Earth Defense Force 2025 Review – Xbox 360

I’m a big fan of “bad movies”.  You know; the kind that you would see on Mystery Science Theater 3000.  The kind that were supposed to be serious back in the day but that have now become laughably bad when compared to modern day standards and expectations.  And that is pretty much how I felt when playing Earth Defense Force 2025.   While I never reviewed the original EDF 2017 back in 2007 I did play and review the PS Vita version that released in 2013.  Ironically, nearly every criticism I leveled on that game can be said about the full-on sequel and possibly more.

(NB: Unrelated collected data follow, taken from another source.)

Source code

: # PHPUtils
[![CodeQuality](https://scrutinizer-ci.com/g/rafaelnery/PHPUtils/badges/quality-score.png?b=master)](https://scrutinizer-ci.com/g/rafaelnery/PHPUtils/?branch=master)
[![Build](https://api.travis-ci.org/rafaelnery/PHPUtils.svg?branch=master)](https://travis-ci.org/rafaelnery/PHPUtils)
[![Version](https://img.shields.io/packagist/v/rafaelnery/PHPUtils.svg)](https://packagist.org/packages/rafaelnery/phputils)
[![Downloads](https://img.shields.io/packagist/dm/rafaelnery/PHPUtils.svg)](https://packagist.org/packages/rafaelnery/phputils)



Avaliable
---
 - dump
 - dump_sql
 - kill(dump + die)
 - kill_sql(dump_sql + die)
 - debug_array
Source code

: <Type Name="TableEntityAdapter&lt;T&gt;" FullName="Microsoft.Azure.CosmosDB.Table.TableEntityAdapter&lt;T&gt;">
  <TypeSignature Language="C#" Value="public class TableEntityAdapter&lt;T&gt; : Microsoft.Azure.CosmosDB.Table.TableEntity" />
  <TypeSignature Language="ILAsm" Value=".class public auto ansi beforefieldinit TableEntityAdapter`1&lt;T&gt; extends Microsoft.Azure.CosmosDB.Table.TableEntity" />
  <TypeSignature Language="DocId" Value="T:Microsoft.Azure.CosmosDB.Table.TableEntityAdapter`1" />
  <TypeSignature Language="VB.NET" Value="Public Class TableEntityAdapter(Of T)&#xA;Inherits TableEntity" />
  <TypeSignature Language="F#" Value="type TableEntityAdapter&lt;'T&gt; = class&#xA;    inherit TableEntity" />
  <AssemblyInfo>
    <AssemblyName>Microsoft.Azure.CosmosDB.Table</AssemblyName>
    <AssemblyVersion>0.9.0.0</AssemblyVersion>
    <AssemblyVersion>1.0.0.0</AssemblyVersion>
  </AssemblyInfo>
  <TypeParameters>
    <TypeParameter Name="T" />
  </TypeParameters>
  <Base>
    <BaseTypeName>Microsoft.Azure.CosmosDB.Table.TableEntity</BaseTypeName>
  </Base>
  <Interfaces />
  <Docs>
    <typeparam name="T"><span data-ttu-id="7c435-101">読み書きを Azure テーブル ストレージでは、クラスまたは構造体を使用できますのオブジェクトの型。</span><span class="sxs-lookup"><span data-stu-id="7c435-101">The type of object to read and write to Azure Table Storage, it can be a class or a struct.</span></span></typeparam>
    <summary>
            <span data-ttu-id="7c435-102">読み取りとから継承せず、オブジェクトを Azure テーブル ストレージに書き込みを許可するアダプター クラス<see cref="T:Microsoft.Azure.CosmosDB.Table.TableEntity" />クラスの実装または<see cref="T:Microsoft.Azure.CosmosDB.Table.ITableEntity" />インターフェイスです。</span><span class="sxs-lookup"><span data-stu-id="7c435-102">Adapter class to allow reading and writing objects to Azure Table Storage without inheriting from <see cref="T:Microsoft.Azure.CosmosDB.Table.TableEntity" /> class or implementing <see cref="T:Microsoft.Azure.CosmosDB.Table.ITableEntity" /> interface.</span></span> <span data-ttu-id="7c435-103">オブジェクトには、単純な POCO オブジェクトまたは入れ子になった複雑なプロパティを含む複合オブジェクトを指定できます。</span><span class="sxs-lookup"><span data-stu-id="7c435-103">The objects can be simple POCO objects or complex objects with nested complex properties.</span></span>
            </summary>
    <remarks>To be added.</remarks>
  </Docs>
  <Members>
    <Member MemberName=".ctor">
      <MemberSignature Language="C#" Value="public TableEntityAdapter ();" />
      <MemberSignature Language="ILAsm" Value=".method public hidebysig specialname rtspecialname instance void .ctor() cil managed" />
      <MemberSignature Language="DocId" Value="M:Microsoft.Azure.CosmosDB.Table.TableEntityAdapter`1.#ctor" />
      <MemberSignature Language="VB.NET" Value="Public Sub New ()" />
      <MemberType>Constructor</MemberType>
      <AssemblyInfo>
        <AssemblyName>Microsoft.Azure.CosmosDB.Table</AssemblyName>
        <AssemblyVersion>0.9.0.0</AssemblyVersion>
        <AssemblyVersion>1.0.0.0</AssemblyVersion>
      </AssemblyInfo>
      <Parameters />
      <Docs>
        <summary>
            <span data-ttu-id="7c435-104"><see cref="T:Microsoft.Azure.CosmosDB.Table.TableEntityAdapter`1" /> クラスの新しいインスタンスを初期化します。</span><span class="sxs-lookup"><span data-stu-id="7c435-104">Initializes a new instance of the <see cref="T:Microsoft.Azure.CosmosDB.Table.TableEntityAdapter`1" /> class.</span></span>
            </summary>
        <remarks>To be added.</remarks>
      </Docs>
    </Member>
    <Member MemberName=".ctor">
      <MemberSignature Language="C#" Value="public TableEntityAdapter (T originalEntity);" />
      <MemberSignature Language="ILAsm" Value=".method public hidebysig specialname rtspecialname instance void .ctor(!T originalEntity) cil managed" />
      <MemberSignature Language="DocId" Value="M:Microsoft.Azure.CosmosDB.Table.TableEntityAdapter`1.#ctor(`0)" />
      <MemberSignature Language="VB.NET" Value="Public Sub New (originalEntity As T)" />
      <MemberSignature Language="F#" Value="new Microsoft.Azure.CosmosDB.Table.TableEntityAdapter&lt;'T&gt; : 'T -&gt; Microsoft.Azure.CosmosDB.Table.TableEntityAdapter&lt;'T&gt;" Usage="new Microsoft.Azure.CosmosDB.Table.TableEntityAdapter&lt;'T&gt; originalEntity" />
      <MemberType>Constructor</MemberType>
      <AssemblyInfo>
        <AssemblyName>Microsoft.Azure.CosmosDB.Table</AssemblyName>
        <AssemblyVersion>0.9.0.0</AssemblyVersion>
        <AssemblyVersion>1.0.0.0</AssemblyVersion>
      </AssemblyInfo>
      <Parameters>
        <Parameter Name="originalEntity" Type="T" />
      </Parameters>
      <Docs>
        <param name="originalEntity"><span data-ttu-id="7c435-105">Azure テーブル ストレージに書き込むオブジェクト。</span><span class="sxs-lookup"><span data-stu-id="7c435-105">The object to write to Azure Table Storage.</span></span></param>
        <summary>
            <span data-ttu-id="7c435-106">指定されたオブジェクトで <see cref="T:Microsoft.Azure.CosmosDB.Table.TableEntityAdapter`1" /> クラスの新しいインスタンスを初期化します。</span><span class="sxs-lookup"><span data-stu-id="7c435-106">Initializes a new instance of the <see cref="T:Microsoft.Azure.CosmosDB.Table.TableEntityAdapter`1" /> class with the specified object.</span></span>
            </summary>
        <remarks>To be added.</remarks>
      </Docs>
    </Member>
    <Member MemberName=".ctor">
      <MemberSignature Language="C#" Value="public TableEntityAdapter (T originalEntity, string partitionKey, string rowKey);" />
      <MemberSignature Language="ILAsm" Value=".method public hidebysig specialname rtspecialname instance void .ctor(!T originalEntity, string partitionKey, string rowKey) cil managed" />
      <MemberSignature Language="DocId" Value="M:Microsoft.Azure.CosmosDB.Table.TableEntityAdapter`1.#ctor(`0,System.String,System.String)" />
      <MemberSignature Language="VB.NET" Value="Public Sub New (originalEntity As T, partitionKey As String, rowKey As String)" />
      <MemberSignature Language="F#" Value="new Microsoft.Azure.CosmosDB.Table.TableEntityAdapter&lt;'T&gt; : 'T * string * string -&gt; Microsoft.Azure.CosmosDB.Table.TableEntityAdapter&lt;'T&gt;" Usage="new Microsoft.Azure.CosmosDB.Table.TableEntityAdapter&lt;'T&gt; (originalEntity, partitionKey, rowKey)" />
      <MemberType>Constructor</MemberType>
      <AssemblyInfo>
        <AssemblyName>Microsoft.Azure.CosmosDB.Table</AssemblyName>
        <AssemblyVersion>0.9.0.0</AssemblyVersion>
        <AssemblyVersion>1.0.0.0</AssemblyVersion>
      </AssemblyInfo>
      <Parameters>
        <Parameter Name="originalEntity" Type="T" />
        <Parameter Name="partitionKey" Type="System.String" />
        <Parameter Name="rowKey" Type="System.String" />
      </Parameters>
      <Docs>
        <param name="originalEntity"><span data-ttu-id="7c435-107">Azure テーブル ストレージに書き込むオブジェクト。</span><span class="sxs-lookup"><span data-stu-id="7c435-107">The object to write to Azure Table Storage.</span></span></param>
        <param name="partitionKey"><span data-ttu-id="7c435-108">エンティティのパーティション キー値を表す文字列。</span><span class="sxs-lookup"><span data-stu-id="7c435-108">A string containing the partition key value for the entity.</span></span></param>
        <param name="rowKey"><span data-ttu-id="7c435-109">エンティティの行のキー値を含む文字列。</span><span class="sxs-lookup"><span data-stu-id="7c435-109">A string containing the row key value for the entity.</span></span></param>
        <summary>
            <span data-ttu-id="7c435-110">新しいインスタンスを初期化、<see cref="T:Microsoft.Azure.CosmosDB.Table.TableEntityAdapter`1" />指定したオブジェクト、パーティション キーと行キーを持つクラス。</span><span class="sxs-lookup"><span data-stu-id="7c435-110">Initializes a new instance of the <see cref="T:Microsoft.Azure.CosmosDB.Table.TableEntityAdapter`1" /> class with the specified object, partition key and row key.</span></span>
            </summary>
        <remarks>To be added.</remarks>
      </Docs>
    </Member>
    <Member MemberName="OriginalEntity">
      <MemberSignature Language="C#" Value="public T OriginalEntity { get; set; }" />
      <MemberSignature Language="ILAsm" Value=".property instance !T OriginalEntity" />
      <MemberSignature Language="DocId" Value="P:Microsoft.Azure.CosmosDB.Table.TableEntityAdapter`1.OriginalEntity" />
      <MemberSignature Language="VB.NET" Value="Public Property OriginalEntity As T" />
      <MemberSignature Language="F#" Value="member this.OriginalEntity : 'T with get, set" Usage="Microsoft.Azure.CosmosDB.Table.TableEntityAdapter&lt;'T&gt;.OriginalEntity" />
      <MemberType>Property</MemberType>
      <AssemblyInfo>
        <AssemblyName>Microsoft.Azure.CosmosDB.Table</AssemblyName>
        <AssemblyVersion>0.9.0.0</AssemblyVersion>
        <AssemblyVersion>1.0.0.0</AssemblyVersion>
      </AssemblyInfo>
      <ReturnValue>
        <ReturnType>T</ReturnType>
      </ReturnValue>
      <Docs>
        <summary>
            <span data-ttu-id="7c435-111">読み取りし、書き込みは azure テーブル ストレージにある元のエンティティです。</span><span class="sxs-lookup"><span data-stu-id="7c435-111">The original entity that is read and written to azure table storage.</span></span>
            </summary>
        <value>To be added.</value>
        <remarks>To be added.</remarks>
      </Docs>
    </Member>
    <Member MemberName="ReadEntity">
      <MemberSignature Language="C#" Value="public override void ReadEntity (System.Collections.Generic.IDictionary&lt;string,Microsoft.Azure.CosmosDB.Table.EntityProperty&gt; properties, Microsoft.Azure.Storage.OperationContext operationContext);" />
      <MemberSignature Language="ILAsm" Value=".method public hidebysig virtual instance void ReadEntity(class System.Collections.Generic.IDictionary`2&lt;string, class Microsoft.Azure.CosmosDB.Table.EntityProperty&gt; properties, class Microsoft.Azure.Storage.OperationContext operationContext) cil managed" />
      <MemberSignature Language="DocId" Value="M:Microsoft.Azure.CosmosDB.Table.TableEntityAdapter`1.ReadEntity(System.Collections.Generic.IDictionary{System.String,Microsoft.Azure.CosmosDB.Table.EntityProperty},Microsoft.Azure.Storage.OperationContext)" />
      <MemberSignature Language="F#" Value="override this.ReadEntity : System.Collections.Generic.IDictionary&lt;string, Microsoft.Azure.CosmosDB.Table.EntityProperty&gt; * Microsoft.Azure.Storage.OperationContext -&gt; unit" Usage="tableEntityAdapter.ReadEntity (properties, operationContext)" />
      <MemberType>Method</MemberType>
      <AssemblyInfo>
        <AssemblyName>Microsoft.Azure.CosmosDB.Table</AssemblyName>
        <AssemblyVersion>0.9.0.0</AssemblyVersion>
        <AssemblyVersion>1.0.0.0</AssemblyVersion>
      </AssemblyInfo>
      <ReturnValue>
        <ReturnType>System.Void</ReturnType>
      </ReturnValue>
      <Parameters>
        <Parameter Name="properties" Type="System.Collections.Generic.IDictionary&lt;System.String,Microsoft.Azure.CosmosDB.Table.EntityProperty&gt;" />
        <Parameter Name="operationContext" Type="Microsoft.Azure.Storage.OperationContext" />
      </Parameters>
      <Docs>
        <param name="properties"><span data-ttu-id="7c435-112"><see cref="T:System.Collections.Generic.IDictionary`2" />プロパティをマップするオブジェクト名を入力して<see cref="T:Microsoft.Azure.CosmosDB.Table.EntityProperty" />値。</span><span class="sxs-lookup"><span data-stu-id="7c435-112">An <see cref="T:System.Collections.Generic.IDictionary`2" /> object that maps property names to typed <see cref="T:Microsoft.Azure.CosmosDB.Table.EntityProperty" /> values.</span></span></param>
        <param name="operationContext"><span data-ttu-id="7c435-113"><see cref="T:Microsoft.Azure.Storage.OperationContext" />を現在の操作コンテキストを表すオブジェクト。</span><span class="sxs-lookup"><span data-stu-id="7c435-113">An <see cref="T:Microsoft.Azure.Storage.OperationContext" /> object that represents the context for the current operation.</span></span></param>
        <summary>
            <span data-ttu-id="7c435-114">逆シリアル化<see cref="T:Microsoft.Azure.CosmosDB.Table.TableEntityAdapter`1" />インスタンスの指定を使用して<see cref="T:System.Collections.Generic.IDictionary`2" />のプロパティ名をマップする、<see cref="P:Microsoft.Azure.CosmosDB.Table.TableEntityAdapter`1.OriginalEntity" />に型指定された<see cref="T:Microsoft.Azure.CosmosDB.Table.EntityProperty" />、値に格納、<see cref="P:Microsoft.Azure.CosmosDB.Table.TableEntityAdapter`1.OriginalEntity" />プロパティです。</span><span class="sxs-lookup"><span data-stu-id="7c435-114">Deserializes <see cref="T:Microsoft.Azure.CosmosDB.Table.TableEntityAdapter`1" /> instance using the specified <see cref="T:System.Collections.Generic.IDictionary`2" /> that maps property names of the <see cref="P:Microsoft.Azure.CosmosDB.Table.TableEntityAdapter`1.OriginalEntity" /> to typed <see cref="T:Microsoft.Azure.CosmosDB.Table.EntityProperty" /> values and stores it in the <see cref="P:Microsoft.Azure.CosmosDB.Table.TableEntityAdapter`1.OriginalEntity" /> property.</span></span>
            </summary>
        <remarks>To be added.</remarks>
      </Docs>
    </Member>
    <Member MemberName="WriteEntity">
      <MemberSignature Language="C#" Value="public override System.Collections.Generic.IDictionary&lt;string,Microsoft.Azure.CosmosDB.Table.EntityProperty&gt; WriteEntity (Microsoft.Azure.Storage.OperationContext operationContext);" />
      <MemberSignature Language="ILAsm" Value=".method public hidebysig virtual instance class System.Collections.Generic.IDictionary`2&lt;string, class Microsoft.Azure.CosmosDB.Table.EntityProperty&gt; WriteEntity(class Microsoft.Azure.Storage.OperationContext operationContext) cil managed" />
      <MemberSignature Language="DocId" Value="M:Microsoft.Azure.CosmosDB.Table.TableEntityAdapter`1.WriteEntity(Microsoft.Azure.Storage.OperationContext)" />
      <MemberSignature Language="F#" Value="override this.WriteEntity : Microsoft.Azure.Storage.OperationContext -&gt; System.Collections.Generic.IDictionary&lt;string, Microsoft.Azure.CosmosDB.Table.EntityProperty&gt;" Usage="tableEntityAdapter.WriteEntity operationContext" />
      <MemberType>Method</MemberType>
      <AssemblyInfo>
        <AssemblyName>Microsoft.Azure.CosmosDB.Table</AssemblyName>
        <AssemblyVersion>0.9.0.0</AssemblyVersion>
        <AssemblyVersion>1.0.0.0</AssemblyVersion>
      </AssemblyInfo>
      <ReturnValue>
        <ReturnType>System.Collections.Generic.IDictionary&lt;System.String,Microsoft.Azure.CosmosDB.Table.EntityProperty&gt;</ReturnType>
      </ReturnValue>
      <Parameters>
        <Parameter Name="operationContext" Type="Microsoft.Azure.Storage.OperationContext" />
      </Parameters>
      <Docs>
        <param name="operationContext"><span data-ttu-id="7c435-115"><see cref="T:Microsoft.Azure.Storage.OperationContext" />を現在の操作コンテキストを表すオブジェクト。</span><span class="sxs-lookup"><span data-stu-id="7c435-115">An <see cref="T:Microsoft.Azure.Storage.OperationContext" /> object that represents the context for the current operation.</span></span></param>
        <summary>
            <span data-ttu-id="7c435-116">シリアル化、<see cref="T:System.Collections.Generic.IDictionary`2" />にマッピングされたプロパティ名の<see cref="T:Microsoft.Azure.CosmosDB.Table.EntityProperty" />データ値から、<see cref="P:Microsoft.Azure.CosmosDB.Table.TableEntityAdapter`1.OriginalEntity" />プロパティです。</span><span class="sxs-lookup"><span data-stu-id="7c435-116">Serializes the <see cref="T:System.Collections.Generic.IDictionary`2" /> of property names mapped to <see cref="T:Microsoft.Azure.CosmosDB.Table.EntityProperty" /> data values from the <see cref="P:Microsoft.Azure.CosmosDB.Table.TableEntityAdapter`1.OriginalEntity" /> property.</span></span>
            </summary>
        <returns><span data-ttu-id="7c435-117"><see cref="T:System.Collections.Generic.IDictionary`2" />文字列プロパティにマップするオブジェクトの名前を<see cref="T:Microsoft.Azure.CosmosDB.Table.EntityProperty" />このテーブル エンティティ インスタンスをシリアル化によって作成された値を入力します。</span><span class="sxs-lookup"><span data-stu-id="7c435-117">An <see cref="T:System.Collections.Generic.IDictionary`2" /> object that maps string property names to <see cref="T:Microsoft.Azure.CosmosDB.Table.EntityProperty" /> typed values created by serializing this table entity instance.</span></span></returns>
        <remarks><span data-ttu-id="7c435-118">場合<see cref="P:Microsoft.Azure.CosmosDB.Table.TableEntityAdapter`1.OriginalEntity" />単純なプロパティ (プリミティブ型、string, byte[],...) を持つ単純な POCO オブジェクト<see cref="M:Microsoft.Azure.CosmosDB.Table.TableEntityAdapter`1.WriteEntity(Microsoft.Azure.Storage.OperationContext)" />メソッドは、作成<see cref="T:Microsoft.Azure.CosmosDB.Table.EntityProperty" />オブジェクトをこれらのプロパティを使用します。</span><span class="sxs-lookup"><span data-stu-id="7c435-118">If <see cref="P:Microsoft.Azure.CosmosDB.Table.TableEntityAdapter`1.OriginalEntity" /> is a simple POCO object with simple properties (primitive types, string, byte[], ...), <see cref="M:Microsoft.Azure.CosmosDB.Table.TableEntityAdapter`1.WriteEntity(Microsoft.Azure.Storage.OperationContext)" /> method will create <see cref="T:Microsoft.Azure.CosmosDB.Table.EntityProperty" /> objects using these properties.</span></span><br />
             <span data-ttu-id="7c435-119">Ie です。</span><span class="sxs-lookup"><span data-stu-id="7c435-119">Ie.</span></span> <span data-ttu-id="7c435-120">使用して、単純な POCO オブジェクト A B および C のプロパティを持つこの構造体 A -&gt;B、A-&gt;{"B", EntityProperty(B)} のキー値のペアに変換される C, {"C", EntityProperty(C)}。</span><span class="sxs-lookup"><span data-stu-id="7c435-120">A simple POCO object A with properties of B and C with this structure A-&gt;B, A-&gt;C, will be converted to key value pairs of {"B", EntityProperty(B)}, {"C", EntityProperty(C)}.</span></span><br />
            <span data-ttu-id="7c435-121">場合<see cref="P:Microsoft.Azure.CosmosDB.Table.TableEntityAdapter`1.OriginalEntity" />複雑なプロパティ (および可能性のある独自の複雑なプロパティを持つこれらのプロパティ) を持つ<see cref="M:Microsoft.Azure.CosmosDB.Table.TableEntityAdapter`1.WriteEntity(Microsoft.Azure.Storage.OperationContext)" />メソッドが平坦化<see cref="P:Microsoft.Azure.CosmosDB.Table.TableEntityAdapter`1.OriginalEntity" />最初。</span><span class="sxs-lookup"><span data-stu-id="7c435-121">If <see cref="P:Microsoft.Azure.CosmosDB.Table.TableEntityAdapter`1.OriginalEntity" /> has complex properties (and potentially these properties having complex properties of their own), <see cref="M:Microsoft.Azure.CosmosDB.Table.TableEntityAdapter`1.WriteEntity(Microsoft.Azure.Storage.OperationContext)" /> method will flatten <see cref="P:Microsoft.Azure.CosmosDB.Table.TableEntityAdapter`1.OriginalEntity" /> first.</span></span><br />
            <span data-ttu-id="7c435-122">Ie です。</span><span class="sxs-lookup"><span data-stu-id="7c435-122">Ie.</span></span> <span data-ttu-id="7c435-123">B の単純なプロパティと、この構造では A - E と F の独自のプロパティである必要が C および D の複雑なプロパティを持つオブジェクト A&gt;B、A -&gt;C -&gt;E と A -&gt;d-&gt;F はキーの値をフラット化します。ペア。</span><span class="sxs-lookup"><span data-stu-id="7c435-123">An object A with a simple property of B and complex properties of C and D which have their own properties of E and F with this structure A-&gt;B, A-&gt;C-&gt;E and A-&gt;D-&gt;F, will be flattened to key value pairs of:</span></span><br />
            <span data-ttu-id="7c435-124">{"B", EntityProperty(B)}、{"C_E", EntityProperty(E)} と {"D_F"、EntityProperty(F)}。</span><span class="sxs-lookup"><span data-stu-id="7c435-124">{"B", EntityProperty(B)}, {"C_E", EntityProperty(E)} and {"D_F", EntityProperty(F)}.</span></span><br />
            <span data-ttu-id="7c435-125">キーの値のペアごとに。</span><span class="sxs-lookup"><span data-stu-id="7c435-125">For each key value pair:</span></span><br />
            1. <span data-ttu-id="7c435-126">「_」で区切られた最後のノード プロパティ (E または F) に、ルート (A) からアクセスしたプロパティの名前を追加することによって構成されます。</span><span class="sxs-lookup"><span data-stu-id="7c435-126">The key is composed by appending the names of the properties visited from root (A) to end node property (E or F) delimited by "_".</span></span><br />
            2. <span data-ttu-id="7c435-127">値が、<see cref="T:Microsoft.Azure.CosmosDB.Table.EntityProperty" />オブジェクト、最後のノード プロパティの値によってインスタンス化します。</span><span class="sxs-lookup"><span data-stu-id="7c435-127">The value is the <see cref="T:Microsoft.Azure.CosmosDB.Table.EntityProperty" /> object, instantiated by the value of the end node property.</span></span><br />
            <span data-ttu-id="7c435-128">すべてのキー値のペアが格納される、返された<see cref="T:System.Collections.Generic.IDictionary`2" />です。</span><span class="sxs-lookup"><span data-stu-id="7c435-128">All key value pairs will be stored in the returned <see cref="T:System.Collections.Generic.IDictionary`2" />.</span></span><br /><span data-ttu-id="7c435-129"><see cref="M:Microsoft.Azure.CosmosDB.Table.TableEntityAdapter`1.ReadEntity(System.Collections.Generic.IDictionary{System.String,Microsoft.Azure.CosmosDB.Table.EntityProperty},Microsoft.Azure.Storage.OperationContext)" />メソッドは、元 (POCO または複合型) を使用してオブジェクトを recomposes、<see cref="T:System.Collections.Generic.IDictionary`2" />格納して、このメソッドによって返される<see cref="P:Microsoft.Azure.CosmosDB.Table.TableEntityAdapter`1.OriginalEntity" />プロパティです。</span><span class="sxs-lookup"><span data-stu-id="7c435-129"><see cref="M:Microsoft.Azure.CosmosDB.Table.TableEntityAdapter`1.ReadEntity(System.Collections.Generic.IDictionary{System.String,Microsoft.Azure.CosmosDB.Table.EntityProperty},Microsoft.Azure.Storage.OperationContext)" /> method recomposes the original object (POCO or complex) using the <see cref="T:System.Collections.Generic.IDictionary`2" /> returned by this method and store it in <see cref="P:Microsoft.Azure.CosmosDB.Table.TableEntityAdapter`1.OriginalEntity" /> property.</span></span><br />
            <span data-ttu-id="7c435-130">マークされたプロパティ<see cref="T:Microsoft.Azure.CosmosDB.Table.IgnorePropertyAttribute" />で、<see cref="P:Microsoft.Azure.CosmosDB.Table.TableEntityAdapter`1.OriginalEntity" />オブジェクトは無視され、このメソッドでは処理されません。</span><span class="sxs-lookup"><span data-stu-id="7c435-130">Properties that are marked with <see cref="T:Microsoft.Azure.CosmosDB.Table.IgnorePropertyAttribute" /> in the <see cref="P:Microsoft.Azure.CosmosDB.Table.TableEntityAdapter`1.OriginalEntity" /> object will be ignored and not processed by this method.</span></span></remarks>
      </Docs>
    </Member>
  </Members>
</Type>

The entire time I spent playing Earth Defense Force 2025 I was waiting for those silhouettes to pop-up in the lower corner of the screen and start tossing out random insults.  Everything is fair game for criticism in this sequel as there has apparently been no effort to improve the quality of the presentation or gameplay.  If anything, the gameplay is less involved and more repetitive than EDF 2017.  The only time I started to have fun was when we all decided to turn EDF 2025 into a drinking game and take a drink every time we heard the phrase, “giant insects”.    We had to make a beer run after two chapters and by chapter 16 two of the staff suffered from kidney failure.   Yes, plan to hear the words “giant insects” repeated multiple times per radio broadcast and usually two to three times in the same sentence.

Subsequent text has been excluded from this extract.